About this task: Could you copy each line of the entries that contains "Ihnen"?

Data records
----------
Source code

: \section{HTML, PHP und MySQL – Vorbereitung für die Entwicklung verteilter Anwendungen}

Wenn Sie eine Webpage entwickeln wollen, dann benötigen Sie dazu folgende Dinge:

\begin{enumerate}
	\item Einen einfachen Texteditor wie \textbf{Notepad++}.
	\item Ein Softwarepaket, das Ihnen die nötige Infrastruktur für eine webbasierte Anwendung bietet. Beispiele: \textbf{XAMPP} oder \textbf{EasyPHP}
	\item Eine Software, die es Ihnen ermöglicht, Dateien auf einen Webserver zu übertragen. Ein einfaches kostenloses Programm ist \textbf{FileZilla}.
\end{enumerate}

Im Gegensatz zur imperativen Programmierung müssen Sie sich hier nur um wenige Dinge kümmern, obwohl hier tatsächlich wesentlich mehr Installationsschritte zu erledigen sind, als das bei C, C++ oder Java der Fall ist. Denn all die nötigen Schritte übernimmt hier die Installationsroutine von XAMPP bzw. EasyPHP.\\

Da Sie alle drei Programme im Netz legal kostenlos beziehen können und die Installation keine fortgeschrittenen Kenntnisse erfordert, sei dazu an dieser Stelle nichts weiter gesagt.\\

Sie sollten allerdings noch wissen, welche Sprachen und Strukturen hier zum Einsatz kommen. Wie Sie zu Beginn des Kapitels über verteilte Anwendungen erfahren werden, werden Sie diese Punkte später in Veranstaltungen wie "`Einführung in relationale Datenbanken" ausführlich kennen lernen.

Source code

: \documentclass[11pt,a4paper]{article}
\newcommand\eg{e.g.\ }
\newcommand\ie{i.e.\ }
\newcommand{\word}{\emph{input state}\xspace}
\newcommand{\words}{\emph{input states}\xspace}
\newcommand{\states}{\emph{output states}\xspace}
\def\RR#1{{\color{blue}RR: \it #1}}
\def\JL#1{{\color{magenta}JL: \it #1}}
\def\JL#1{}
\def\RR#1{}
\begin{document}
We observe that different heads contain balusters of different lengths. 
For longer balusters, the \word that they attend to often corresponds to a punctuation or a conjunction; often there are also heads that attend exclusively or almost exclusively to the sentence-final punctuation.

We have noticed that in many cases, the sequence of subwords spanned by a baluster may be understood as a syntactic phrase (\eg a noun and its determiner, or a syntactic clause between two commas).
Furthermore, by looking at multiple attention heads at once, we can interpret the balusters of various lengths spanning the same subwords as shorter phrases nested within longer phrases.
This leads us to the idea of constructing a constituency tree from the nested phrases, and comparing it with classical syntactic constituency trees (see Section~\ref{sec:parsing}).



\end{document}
----------
Problem solution:
	\item Ein Softwarepaket, das Ihnen die nötige Infrastruktur für eine webbasierte Anwendung bietet. Beispiele: \textbf{XAMPP} oder \textbf{EasyPHP}
	\item Eine Software, die es Ihnen ermöglicht, Dateien auf einen Webserver zu übertragen. Ein einfaches kostenloses Programm ist \textbf{FileZilla}.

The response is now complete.